西门豹引漳水灌溉邺地,使魏国的河内地区富裕起来。
韩国听说秦国喜欢兴办工程,想以此消耗秦国的国力,使它不能向东进攻,于是派水工郑国去秦国做间谍,劝说秦国开凿泾水,从中山西到瓠口修渠,沿着北山向东注入洛水,全长三百多里,想用来灌溉农田。工程进行到一半时被发觉,秦国要杀郑国。郑国说:“我起初是来做间谍,但渠修成后对秦国也有利。”秦国认为他说得对,最终让他把渠修成。渠修成后,用含泥沙的水灌溉盐碱地四万多顷,每亩收成达到一钟。于是关中成为沃野,没有灾年,秦国因此富强,最终吞并了诸侯,于是命名这条渠为郑国渠。
汉朝建立三十九年,孝文帝时黄河在酸枣决口,向东冲溃金堤,于是东郡大规模征发士卒堵塞决口。
此后四十多年,当今天子元光年间,黄河在瓠子决口,向东南注入钜野泽,与淮水、泗水相通。于是天子派汲黯、郑当时征发民夫堵塞决口,但刚堵好又被冲坏。这时武安侯田蚡任丞相,他的封地在鄃。鄃在黄河以北,黄河决口向南流,鄃就没有水灾,封地收成多。田蚡对皇上说:“江河决口都是天意,不容易用人力强行堵塞,堵塞未必符合天意。”而望气占卜的人也都这样认为。于是天子很长时间不再提堵塞决口的事。

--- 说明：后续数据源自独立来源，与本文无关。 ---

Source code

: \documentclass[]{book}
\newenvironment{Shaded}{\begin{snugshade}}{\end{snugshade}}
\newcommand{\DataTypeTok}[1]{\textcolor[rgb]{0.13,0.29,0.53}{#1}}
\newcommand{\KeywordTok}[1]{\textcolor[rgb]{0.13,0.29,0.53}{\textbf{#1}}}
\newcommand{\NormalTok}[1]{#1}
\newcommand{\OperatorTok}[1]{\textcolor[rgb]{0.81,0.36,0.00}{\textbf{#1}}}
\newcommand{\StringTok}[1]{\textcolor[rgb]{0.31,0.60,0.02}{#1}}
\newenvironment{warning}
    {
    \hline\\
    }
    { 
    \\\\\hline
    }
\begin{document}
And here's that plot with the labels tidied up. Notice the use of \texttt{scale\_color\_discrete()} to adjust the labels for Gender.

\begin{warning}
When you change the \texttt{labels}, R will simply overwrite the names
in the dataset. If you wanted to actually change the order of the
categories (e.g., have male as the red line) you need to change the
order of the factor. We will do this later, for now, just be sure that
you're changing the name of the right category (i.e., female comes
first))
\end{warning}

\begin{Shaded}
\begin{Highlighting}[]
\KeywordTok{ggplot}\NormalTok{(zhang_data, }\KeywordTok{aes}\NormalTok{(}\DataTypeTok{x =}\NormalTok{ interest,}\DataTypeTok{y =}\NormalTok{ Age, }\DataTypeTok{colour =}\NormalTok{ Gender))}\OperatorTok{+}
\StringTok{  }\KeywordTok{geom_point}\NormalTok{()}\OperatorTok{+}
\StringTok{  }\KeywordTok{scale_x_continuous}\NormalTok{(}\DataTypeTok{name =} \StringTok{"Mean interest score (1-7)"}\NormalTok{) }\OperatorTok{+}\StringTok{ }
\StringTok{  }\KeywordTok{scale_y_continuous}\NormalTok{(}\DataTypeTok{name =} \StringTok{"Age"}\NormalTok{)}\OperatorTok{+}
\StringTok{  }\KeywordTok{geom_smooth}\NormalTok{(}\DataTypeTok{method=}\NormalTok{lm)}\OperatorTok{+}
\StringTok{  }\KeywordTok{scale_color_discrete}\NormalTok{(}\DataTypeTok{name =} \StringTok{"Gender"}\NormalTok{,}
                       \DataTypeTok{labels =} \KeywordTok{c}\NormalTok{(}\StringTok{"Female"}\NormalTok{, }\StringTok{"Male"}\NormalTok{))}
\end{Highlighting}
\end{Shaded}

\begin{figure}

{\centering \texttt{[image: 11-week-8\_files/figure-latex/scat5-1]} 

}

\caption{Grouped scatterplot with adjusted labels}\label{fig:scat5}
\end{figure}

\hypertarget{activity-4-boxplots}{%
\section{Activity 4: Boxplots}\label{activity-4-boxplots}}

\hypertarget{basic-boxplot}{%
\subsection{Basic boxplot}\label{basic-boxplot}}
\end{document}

这时郑当时任大农令,说:“过去关东的漕粮从渭水运上来,估计六个月才能运完,漕运水道九百多里,时常有难行之处。如果从长安开渠引渭水,沿着南山脚下,到黄河只有三百多里,路程短,容易漕运,估计三个月就能运完;而且渠下的民田一万多顷,又可以灌溉:这样既减少漕运时间和人力,又能使关中土地更加肥沃,获得粮食。”天子认为对,命令齐人水工徐伯测量规划,征发几万士卒开凿漕渠,三年后修通。渠通后,用来漕运,非常便利。此后漕运逐渐增多,渠下的百姓也能用渠水灌溉了。

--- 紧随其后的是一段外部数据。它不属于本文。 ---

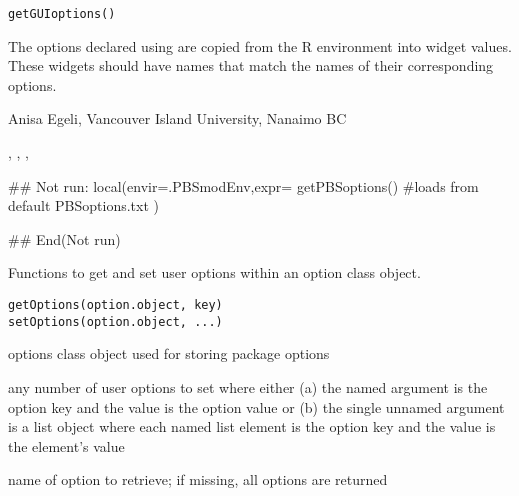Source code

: \documentclass[letterpaper]{book}
\begin{document}
%
\begin{Usage}
\begin{verbatim}
getGUIoptions()
\end{verbatim}
\end{Usage}
%
\begin{Details}\relax
The options declared using  are 
copied from the R environment into widget values. These widgets 
should have names that match the names of their corresponding options.
\end{Details}
%
\begin{Author}\relax
Anisa Egeli, Vancouver Island University, Nanaimo BC
\end{Author}
%
\begin{SeeAlso}\relax
{}, ,
, 
\end{SeeAlso}
%
\begin{Examples}
\begin{ExampleCode}
## Not run: 
local(envir=.PBSmodEnv,expr={
  getPBSoptions() #loads from default PBSoptions.txt
})

## End(Not run)
\end{ExampleCode}
\end{Examples}
%
\begin{Description}\relax
Functions to get and set user options within an option class object.
\end{Description}
%
\begin{Usage}
\begin{verbatim}
getOptions(option.object, key)
setOptions(option.object, ...)
\end{verbatim}
\end{Usage}
%
\begin{Arguments}
\begin{ldescription}
\item[\code{option.object}] options class object used for storing package options
\item[\code{...}] any number of user options to set where either (a) the
named argument is the option key and the value is the option value
or (b) the single unnamed argument is a list object where each named
list element is the option key and the value is the element's value
\item[\code{key}] name of option to retrieve; if missing, all options are returned
\end{ldescription}
\end{Arguments}
\end{document}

此后河东太守番系说:“从山东漕运粮食,每年一百多万石,经过砥柱山险要处,损失很多,而且费用也大。如果开渠引汾水灌溉皮氏、汾阴一带,引黄河水灌溉汾阴、蒲坂一带,估计可以得到五千顷良田。这五千顷原来都是黄河边的荒地,百姓只在其中割草放牧,现在灌溉成良田,估计可产粮食二百多万石以上。粮食从渭水运上来,与关中无异,而砥柱以东就不必再漕运了。”天子认为对,征发几万士卒开渠造田。几年后,黄河改道,渠水不利,种田的人连种子都收不回来。时间长了,河东的渠田废弃,给了越人,让少府作为少量收入。
此后有人上书想打通褒斜道并用于漕运,此事交给御史大夫张汤处理。张汤询问此事,于是说:“到蜀地去走故道,故道多山坡,迂回遥远。现在开凿褒斜道,山坡少,近四百里;而且褒水通沔水,斜水通渭水,都可以行船漕运。漕粮从南阳上沔水入褒水,褒水断流处到斜水,之间一百多里,用车转运,从斜水下到渭水。这样,汉中的粮食可以运来,山东的粮食从沔水运来没有阻碍,比经过砥柱的漕运便利。而且褒斜一带木材竹箭丰富,可与巴蜀相比。”天子认为对,任命张汤的儿子张卬为汉中太守,征发几万人开凿褒斜道五百多里。道路果然方便近便,但水流湍急多石,不能漕运。
此后庄熊罴说:“临晋的百姓愿意开凿洛水灌溉重泉以东一万多顷盐碱地。如果真能得到水,每亩可产十石粮食。”于是征发一万多士卒开渠,从徵地引洛水到商颜山下。河岸容易崩塌,于是凿井,深的达四十多丈。往往凿井,井下相通流水。水从地下穿过商颜山,向东到山岭十多里之间。井渠的产生从此开始。开渠时挖出龙骨,所以命名为龙首渠。工程进行了十多年,渠道基本通畅,但还没有得到灌溉的好处。
自从黄河在瓠子决口后二十多年,每年因此收成不好,梁、楚一带尤其严重。天子封禅巡祭山川后,第二年,天旱,少雨。天子于是派汲仁、郭昌征发几万士卒堵塞瓠子决口。天子在万里沙祭祀后,回来时亲自到决口处,把白马玉璧沉入黄河,命令群臣从官自将军以下都背柴草堵塞决口。这时东郡烧草,因此柴草少,于是砍伐淇园的竹子做木桩。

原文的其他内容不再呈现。